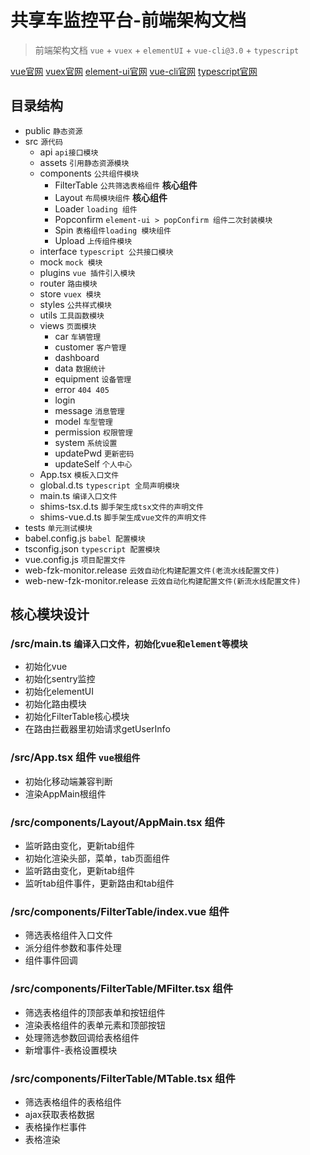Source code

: # 共享车监控平台-前端架构文档
> 前端架构文档 `vue` + `vuex` + `elementUI` + `vue-cli@3.0` + `typescript`

[vue官网](https://cn.vuejs.org/)
[vuex官网](https://vuex.vuejs.org/zh/)
[element-ui官网](http://element-cn.eleme.io/#/zh-CN)
[vue-cli官网](https://cli.vuejs.org/zh/)
[typescript官网](http://www.tslang.cn/)

## 目录结构
  - public `静态资源`
  - src `源代码`
    - api `api接口模块`
    - assets `引用静态资源模块`
    - components `公共组件模块`
      - FilterTable `公共筛选表格组件` **核心组件**
      - Layout `布局模块组件` **核心组件**
      - Loader `loading 组件`
      - Popconfirm `element-ui > popConfirm 组件二次封装模块`
      - Spin `表格组件loading 模块组件`
      - Upload `上传组件模块`
    - interface `typescript 公共接口模块`
    - mock `mock 模块`
    - plugins `vue 插件引入模块`
    - router `路由模块`
    - store `vuex 模块`
    - styles `公共样式模块`
    - utils `工具函数模块`
    - views `页面模块`
      - car `车辆管理`
      - customer `客户管理`
      - dashboard
      - data `数据统计`
      - equipment `设备管理`
      - error `404 405`
      - login
      - message `消息管理`
      - model `车型管理`
      - permission `权限管理`
      - system `系统设置`
      - updatePwd `更新密码`
      - updateSelf `个人中心`
    - App.tsx `模板入口文件`
    - global.d.ts `typescript 全局声明模块`
    - main.ts `编译入口文件`
    - shims-tsx.d.ts `脚手架生成tsx文件的声明文件`
    - shims-vue.d.ts `脚手架生成vue文件的声明文件`
  - tests `单元测试模块`
  - babel.config.js `babel 配置模块`
  - tsconfig.json `typescript 配置模块`
  - vue.config.js `项目配置文件`
  - web-fzk-monitor.release `云效自动化构建配置文件(老流水线配置文件)`
  - web-new-fzk-monitor.release `云效自动化构建配置文件(新流水线配置文件)`

## 核心模块设计

### /src/main.ts `编译入口文件，初始化vue和element等模块`
  
  - 初始化vue
  - 初始化sentry监控
  - 初始化elementUI
  - 初始化路由模块
  - 初始化FilterTable核心模块
  - 在路由拦截器里初始请求getUserInfo 
 
### /src/App.tsx 组件 `vue根组件`
    
  - 初始化移动端兼容判断
  - 渲染AppMain根组件

### /src/components/Layout/AppMain.tsx 组件

  - 监听路由变化，更新tab组件
  - 初始化渲染头部，菜单，tab页面组件
  - 监听路由变化，更新tab组件
  - 监听tab组件事件，更新路由和tab组件

### /src/components/FilterTable/index.vue 组件

  - 筛选表格组件入口文件
  - 派分组件参数和事件处理
  - 组件事件回调

### /src/components/FilterTable/MFilter.tsx 组件
  
  - 筛选表格组件的顶部表单和按钮组件
  - 渲染表格组件的表单元素和顶部按钮
  - 处理筛选参数回调给表格组件
  - 新增事件-表格设置模块

### /src/components/FilterTable/MTable.tsx 组件

  - 筛选表格组件的表格组件
  - ajax获取表格数据
  - 表格操作栏事件
  - 表格渲染
### 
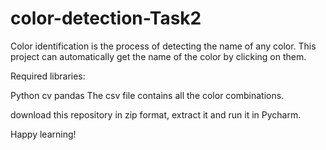 # color-detection-Task2
Color identification is the process of detecting the name of any color. This project can automatically get the name of the color by clicking on them.

Required libraries:

Python cv
pandas
The csv file contains all the color combinations.

download this repository in zip format, extract it and run it in Pycharm.

Happy learning!
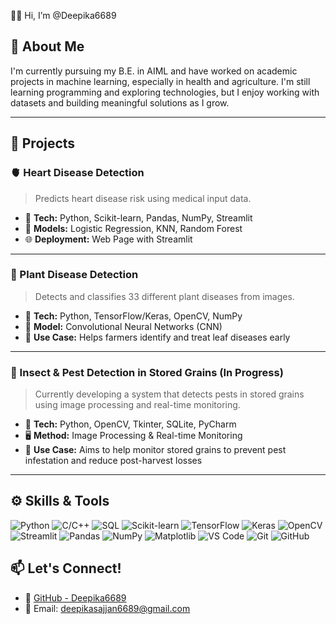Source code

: 👩‍💻 Hi, I’m @Deepika6689
## 🧠 About Me

I'm currently pursuing my B.E. in AIML and have worked on academic projects in machine learning, especially in health and agriculture. I'm still learning programming and exploring technologies, but I enjoy working with datasets and building meaningful solutions as I grow.

---
## 🔬 Projects

### 🫀 Heart Disease Detection
> Predicts heart disease risk using medical input data.

- 🧪 **Tech:** Python, Scikit-learn, Pandas, NumPy, Streamlit  
- 🧠 **Models:** Logistic Regression, KNN, Random Forest  
- 🌐 **Deployment:** Web Page with Streamlit

---
### 🍃 Plant Disease Detection
> Detects and classifies 33 different plant diseases from images.

- 🧪 **Tech:** Python, TensorFlow/Keras, OpenCV, NumPy  
- 🧠 **Model:** Convolutional Neural Networks (CNN)  
- 🌱 **Use Case:** Helps farmers identify and treat leaf diseases early

---
### 🐞 Insect & Pest Detection in Stored Grains (In Progress)  
> Currently developing a system that detects pests in stored grains using image processing and real-time monitoring.

- 🧪 **Tech:** Python, OpenCV, Tkinter, SQLite, PyCharm  
- 🖥️ **Method:** Image Processing & Real-time Monitoring  
- 🌾 **Use Case:** Aims to help monitor stored grains to prevent pest infestation and reduce post-harvest losses
---
## ⚙️ Skills & Tools

![Python](https://img.shields.io/badge/-Python-3776AB?style=flat&logo=python&logoColor=white)
![C/C++](https://img.shields.io/badge/-C/C++-00599C?style=flat&logo=c)
![SQL](https://img.shields.io/badge/-SQL-4479A1?style=flat&logo=postgresql&logoColor=white)
![Scikit-learn](https://img.shields.io/badge/-Scikit--learn-F7931E?style=flat&logo=scikit-learn&logoColor=white)
![TensorFlow](https://img.shields.io/badge/-TensorFlow-FF6F00?style=flat&logo=tensorflow&logoColor=white)
![Keras](https://img.shields.io/badge/-Keras-D00000?style=flat&logo=keras&logoColor=white)
![OpenCV](https://img.shields.io/badge/-OpenCV-5C3EE8?style=flat&logo=opencv&logoColor=white)
![Streamlit](https://img.shields.io/badge/-Streamlit-FF4B4B?style=flat&logo=streamlit&logoColor=white)
![Pandas](https://img.shields.io/badge/-Pandas-150458?style=flat&logo=pandas)
![NumPy](https://img.shields.io/badge/-NumPy-013243?style=flat&logo=numpy)
![Matplotlib](https://img.shields.io/badge/-Matplotlib-11557C?style=flat&logo=matplotlib)
![VS Code](https://img.shields.io/badge/-VS_Code-007ACC?style=flat&logo=visual-studio-code)
![Git](https://img.shields.io/badge/-Git-F05032?style=flat&logo=git&logoColor=white)
![GitHub](https://img.shields.io/badge/-GitHub-181717?style=flat&logo=github)

## 📫 Let's Connect!

- 💼 [GitHub - Deepika6689](https://github.com/Deepika6689)  
- 📧 Email: deepikasajjan6689@gmail.com
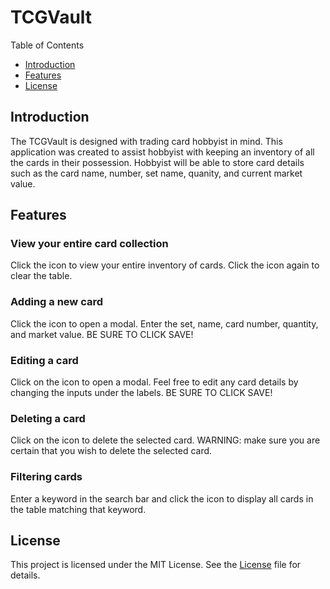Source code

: # TCGVault

Table of Contents

<ul>
  <li><a href="https://github.com/Ronin619/TCGVault/blob/master/README.md#introduction">Introduction</a></li>
  <li><a href="https://github.com/Ronin619/TCGVault/blob/master/README.md#features">Features</a></li>
  <li><a href="https://github.com/Ronin619/TCGVault/blob/master/README.md#license">License</a></li>
</ul>

<h2>Introduction</h2>

<p>
  The TCGVault is designed with trading card hobbyist in mind. This application was created to assist hobbyist with keeping an inventory of all the cards in their possession. Hobbyist will be able to store card
details such as the card name, number, set name, quanity, and current market value.
</p>

<h2>Features</h2>

<h3>View your entire card collection</h3>
  
<p>Click the icon to view your entire inventory of cards. Click the icon again to clear the table.</p>

<h3>Adding a new card</h3>

<p>Click the icon to open a modal.
Enter the set, name, card number, quantity, and market value. BE SURE TO CLICK SAVE!</p>

<h3>Editing a card</h3>

<p>Click on the icon to open a modal.
Feel free to edit any card details by changing the inputs under the labels. BE SURE TO CLICK SAVE!</p>

<h3>Deleting a card</h3>

<p>Click on the icon to delete the selected card.
WARNING: make sure you are certain that you wish to delete the selected card.</p>

<h3>Filtering cards</h3>

<p>Enter a keyword in the search bar and click the 
icon to display all cards in the table matching that keyword.</p>

<h2>License</h2>

<p>This project is licensed under the MIT License. See the <a href="https://github.com/Ronin619/TCGVault/blob/master/LICENSE">License</a> file for details.</p>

=== TASK OBJECTIVE ===
Print the entries above exactly, leaving pictures out.

=== EXERCISE OUTPUT ===
Source code

: # 共享车监控平台-前端架构文档
> 前端架构文档 `vue` + `vuex` + `elementUI` + `vue-cli@3.0` + `typescript`

[vue官网](https://cn.vuejs.org/)
[vuex官网](https://vuex.vuejs.org/zh/)
[element-ui官网](http://element-cn.eleme.io/#/zh-CN)
[vue-cli官网](https://cli.vuejs.org/zh/)
[typescript官网](http://www.tslang.cn/)

## 目录结构
  - public `静态资源`
  - src `源代码`
    - api `api接口模块`
    - assets `引用静态资源模块`
    - components `公共组件模块`
      - FilterTable `公共筛选表格组件` **核心组件**
      - Layout `布局模块组件` **核心组件**
      - Loader `loading 组件`
      - Popconfirm `element-ui > popConfirm 组件二次封装模块`
      - Spin `表格组件loading 模块组件`
      - Upload `上传组件模块`
    - interface `typescript 公共接口模块`
    - mock `mock 模块`
    - plugins `vue 插件引入模块`
    - router `路由模块`
    - store `vuex 模块`
    - styles `公共样式模块`
    - utils `工具函数模块`
    - views `页面模块`
      - car `车辆管理`
      - customer `客户管理`
      - dashboard
      - data `数据统计`
      - equipment `设备管理`
      - error `404 405`
      - login
      - message `消息管理`
      - model `车型管理`
      - permission `权限管理`
      - system `系统设置`
      - updatePwd `更新密码`
      - updateSelf `个人中心`
    - App.tsx `模板入口文件`
    - global.d.ts `typescript 全局声明模块`
    - main.ts `编译入口文件`
    - shims-tsx.d.ts `脚手架生成tsx文件的声明文件`
    - shims-vue.d.ts `脚手架生成vue文件的声明文件`
  - tests `单元测试模块`
  - babel.config.js `babel 配置模块`
  - tsconfig.json `typescript 配置模块`
  - vue.config.js `项目配置文件`
  - web-fzk-monitor.release `云效自动化构建配置文件(老流水线配置文件)`
  - web-new-fzk-monitor.release `云效自动化构建配置文件(新流水线配置文件)`

## 核心模块设计

### /src/main.ts `编译入口文件，初始化vue和element等模块`
  
  - 初始化vue
  - 初始化sentry监控
  - 初始化elementUI
  - 初始化路由模块
  - 初始化FilterTable核心模块
  - 在路由拦截器里初始请求getUserInfo 
 
### /src/App.tsx 组件 `vue根组件`
    
  - 初始化移动端兼容判断
  - 渲染AppMain根组件

### /src/components/Layout/AppMain.tsx 组件

  - 监听路由变化，更新tab组件
  - 初始化渲染头部，菜单，tab页面组件
  - 监听路由变化，更新tab组件
  - 监听tab组件事件，更新路由和tab组件

### /src/components/FilterTable/index.vue 组件

  - 筛选表格组件入口文件
  - 派分组件参数和事件处理
  - 组件事件回调

### /src/components/FilterTable/MFilter.tsx 组件
  
  - 筛选表格组件的顶部表单和按钮组件
  - 渲染表格组件的表单元素和顶部按钮
  - 处理筛选参数回调给表格组件
  - 新增事件-表格设置模块

### /src/components/FilterTable/MTable.tsx 组件

  - 筛选表格组件的表格组件
  - ajax获取表格数据
  - 表格操作栏事件
  - 表格渲染
### 
 # color-detection-Task2
Color identification is the process of detecting the name of any color. This project can automatically get the name of the color by clicking on them.

Required libraries:

Python cv
pandas
The csv file contains all the color combinations.

download this repository in zip format, extract it and run it in Pycharm.

Happy learning!
Source code

: 👩‍💻 Hi, I’m @Deepika6689
## 🧠 About Me

I'm currently pursuing my B.E. in AIML and have worked on academic projects in machine learning, especially in health and agriculture. I'm still learning programming and exploring technologies, but I enjoy working with datasets and building meaningful solutions as I grow.

---
## 🔬 Projects

### 🫀 Heart Disease Detection
> Predicts heart disease risk using medical input data.

- 🧪 **Tech:** Python, Scikit-learn, Pandas, NumPy, Streamlit  
- 🧠 **Models:** Logistic Regression, KNN, Random Forest  
- 🌐 **Deployment:** Web Page with Streamlit

---
### 🍃 Plant Disease Detection
> Detects and classifies 33 different plant diseases from images.

- 🧪 **Tech:** Python, TensorFlow/Keras, OpenCV, NumPy  
- 🧠 **Model:** Convolutional Neural Networks (CNN)  
- 🌱 **Use Case:** Helps farmers identify and treat leaf diseases early

---
### 🐞 Insect & Pest Detection in Stored Grains (In Progress)  
> Currently developing a system that detects pests in stored grains using image processing and real-time monitoring.

- 🧪 **Tech:** Python, OpenCV, Tkinter, SQLite, PyCharm  
- 🖥️ **Method:** Image Processing & Real-time Monitoring  
- 🌾 **Use Case:** Aims to help monitor stored grains to prevent pest infestation and reduce post-harvest losses
---
## ⚙️ Skills & Tools

![Python](https://img.shields.io/badge/-Python-3776AB?style=flat&logo=python&logoColor=white)
![C/C++](https://img.shields.io/badge/-C/C++-00599C?style=flat&logo=c)
![SQL](https://img.shields.io/badge/-SQL-4479A1?style=flat&logo=postgresql&logoColor=white)
![Scikit-learn](https://img.shields.io/badge/-Scikit--learn-F7931E?style=flat&logo=scikit-learn&logoColor=white)
![TensorFlow](https://img.shields.io/badge/-TensorFlow-FF6F00?style=flat&logo=tensorflow&logoColor=white)
![Keras](https://img.shields.io/badge/-Keras-D00000?style=flat&logo=keras&logoColor=white)
![OpenCV](https://img.shields.io/badge/-OpenCV-5C3EE8?style=flat&logo=opencv&logoColor=white)
![Streamlit](https://img.shields.io/badge/-Streamlit-FF4B4B?style=flat&logo=streamlit&logoColor=white)
![Pandas](https://img.shields.io/badge/-Pandas-150458?style=flat&logo=pandas)
![NumPy](https://img.shields.io/badge/-NumPy-013243?style=flat&logo=numpy)
![Matplotlib](https://img.shields.io/badge/-Matplotlib-11557C?style=flat&logo=matplotlib)
![VS Code](https://img.shields.io/badge/-VS_Code-007ACC?style=flat&logo=visual-studio-code)
![Git](https://img.shields.io/badge/-Git-F05032?style=flat&logo=git&logoColor=white)
![GitHub](https://img.shields.io/badge/-GitHub-181717?style=flat&logo=github)

## 📫 Let's Connect!

- 💼 [GitHub - Deepika6689](https://github.com/Deepika6689)  
- 📧 Email: deepikasajjan6689@gmail.com
Source code

: # TCGVault

Table of Contents

<ul>
  <li><a href="https://github.com/Ronin619/TCGVault/blob/master/README.md#introduction">Introduction</a></li>
  <li><a href="https://github.com/Ronin619/TCGVault/blob/master/README.md#features">Features</a></li>
  <li><a href="https://github.com/Ronin619/TCGVault/blob/master/README.md#license">License</a></li>
</ul>

<h2>Introduction</h2>

<p>
  The TCGVault is designed with trading card hobbyist in mind. This application was created to assist hobbyist with keeping an inventory of all the cards in their possession. Hobbyist will be able to store card
details such as the card name, number, set name, quanity, and current market value.
</p>

<h2>Features</h2>

<h3>View your entire card collection</h3>
  
<p>Click the icon to view your entire inventory of cards. Click the icon again to clear the table.</p>

<h3>Adding a new card</h3>

<p>Click the icon to open a modal.
Enter the set, name, card number, quantity, and market value. BE SURE TO CLICK SAVE!</p>

<h3>Editing a card</h3>

<p>Click on the icon to open a modal.
Feel free to edit any card details by changing the inputs under the labels. BE SURE TO CLICK SAVE!</p>

<h3>Deleting a card</h3>

<p>Click on the icon to delete the selected card.
WARNING: make sure you are certain that you wish to delete the selected card.</p>

<h3>Filtering cards</h3>

<p>Enter a keyword in the search bar and click the 
icon to display all cards in the table matching that keyword.</p>

<h2>License</h2>

<p>This project is licensed under the MIT License. See the <a href="https://github.com/Ronin619/TCGVault/blob/master/LICENSE">License</a> file for details.</p>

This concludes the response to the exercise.